Knowledge@Wharton interviewed two of the authors of the "Idea Generation and the Quality of the Best Idea" article, Wharton Professors Christian Terwiesch and Karl Ulrich, in an article called "How Group Dynamics May Be Killing Innovation." The goal, they said, should be about finding good ideas, not simply increasing the number of ideas.

When it comes to innovation "what really matters is not getting many good ideas, but getting one or two exceptional ideas.
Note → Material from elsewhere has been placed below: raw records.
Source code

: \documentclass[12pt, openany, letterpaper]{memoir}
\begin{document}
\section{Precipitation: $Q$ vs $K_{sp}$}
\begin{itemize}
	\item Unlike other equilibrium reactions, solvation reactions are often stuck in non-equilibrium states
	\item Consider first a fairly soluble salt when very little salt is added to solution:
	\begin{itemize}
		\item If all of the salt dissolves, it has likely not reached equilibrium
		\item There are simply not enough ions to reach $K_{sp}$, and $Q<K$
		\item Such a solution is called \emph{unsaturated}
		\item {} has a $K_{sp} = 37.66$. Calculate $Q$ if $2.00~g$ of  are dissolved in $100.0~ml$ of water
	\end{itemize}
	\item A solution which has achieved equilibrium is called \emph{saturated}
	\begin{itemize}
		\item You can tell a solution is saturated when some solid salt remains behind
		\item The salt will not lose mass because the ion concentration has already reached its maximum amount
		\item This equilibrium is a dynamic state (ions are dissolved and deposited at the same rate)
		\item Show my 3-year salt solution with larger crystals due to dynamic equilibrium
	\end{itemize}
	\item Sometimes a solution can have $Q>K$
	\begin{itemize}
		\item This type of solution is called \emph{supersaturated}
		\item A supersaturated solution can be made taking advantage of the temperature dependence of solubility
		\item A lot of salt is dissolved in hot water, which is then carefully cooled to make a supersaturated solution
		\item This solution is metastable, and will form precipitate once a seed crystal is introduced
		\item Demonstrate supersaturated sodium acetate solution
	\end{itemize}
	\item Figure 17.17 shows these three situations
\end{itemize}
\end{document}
That's really what innovation is all about," says Terwiesch.

But if you're getting lots of ideas, shouldn't that naturally lead to more "exceptional ideas?"

Not necessarily.

"The evaluation part is critical.," Terwiesch says. "It's no good generating a great idea if you don't recognize the idea as great. It's like me sitting here and saying I had the idea for Amazon. If I had the idea but didn't do anything about it, then it really doesn't matter that I had the idea."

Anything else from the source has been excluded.